The contracted service provider is often responsible for bringing their own supplies (to ensure familiarity and proper training), while other times, Medically Home seeks to use products that are already under contract with the hospital or health system. According to Mark, it’s a complex logistical puzzle. A nurse cannot just run to the supply closet if he or she shows up to perform a test or procedure and a critical supply is missing. Medically Home also has a process for handling biohazard and sharps waste: a waste container is provided on site and is picked up upon patient discharge from the program or as needed. Caring for patients in their homes can provide further insight into a patient’s non-clinical needs, which can have as much or even more of an impact on a patient’s health and well-being. Medically Home supports the social determinants of health with services such as delivering nutritious meals or providing housecleaning services.

One of the biggest challenges for any organization operating in multiple states– be it a health system or a company like Medically Home – is the variation in state regulations, such as those governing pharmacies. Ideally, hospital pharmacists want to handle the medications for all inpatients, regardless of where they are being treated, but some state regulations prohibit inpatient pharmacies from delivering to the home. States also have varying regulations around what paramedics are licensed to do or the level of training required for certain advanced practice providers, such as nurse practitioners.

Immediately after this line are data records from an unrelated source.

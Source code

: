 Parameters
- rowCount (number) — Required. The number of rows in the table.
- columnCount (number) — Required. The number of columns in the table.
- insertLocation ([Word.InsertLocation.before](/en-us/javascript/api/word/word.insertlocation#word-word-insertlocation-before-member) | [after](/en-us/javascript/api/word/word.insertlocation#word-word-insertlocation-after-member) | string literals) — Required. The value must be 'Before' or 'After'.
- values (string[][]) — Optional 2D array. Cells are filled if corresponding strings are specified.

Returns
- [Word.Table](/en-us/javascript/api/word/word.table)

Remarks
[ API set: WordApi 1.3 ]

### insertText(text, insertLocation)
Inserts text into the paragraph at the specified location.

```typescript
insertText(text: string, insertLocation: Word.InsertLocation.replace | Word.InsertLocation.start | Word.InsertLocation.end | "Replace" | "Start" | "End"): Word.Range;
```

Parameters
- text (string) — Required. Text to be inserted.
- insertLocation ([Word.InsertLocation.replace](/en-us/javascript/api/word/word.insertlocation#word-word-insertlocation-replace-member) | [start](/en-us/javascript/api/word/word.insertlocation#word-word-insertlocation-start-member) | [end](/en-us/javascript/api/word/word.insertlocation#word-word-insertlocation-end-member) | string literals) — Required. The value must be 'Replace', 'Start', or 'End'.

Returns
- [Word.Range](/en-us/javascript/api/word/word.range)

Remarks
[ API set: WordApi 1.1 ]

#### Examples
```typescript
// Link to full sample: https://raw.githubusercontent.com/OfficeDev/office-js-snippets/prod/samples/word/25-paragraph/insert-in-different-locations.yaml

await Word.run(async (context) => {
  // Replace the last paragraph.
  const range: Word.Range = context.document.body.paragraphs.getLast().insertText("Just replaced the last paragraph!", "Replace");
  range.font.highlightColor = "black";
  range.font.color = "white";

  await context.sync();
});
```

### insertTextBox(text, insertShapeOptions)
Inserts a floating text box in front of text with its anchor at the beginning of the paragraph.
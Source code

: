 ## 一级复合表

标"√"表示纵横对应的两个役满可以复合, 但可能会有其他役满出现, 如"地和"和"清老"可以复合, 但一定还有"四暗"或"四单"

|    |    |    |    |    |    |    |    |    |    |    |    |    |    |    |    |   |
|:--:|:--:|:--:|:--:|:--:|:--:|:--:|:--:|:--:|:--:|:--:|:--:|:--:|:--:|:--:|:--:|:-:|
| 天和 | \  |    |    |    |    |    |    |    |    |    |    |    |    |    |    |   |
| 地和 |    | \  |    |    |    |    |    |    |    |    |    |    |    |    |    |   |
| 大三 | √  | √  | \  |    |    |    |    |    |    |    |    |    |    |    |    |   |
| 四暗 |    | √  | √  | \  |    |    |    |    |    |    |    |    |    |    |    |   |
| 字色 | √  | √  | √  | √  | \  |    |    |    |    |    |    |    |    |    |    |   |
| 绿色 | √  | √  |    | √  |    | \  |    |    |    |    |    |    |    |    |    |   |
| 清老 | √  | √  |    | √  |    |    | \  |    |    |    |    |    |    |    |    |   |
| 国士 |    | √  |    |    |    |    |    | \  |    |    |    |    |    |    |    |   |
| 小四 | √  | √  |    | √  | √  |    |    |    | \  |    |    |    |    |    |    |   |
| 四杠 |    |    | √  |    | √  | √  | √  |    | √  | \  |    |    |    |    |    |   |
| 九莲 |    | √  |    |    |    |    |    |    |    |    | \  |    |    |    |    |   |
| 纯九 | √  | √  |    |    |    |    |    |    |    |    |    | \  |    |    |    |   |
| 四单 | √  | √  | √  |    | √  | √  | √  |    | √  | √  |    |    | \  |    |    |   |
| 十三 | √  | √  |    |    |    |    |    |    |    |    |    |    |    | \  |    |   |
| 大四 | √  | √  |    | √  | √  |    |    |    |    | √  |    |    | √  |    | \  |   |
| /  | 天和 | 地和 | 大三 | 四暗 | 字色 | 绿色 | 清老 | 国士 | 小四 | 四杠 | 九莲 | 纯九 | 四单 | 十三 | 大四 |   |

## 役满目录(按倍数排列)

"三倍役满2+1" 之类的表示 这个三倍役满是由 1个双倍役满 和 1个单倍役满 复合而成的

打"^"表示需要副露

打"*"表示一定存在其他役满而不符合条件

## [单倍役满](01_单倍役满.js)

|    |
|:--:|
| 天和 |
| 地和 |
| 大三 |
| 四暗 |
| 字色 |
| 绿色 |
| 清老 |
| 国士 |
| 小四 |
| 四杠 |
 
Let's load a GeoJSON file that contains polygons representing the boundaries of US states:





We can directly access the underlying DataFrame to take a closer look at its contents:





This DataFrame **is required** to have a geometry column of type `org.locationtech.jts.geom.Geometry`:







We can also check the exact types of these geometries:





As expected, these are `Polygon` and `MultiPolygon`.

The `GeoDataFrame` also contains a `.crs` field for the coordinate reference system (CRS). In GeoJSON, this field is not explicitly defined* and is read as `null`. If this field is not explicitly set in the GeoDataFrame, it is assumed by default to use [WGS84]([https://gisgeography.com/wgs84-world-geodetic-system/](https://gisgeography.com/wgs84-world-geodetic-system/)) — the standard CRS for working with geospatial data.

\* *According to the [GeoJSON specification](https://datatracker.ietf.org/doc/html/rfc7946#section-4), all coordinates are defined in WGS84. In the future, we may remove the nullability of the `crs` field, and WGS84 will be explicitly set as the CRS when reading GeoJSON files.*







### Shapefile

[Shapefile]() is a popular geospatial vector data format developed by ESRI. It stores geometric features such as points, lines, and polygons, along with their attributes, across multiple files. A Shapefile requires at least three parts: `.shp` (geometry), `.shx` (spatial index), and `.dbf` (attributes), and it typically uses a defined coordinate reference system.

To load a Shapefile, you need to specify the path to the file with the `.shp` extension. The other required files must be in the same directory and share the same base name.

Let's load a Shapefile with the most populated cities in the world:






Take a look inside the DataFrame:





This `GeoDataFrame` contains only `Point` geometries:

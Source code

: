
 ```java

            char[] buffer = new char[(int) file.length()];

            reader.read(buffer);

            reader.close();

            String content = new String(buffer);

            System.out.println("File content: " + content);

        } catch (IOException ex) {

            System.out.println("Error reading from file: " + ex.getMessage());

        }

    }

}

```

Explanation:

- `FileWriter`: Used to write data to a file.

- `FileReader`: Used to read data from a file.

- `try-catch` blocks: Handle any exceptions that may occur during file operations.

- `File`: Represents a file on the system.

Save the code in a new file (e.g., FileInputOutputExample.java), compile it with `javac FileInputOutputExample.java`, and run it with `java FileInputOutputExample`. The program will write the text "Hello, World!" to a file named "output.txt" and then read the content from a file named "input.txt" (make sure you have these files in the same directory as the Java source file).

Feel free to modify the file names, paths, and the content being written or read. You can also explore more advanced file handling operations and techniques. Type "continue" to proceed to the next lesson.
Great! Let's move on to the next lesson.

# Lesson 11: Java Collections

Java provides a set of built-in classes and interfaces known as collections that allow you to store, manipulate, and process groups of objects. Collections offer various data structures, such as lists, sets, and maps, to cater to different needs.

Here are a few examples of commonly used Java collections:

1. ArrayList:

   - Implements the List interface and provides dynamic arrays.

Much like telemedicine, providing hospital level care in patients’ homes took off during the pandemic, freeing up much needed bed capacity in the hospital. Expansion was made possible by waivers from the Centers for Medicare and Medicaid Services granted under the nation’s public health emergency (PHE) status. In May, the Biden Administration said it would give a minimum 60-days notice before ending the PHE (and in turn the waivers). As I write this, that means the waivers are good at least until August. Meanwhile, a bipartisan bill working its way through Congress- the Hospital Inpatient Services Modernization Act- would further extend the waivers for another two years. 

1. Cryer L, Shannon SB, Van Amsterdam M, Leff B. Costs For ‘Hospital At Home’ Patients Were 19 Percent Lower, With Equal Or Better Outcomes Compared To Similar Inpatients. Health Affairs. June 2012. 36:1.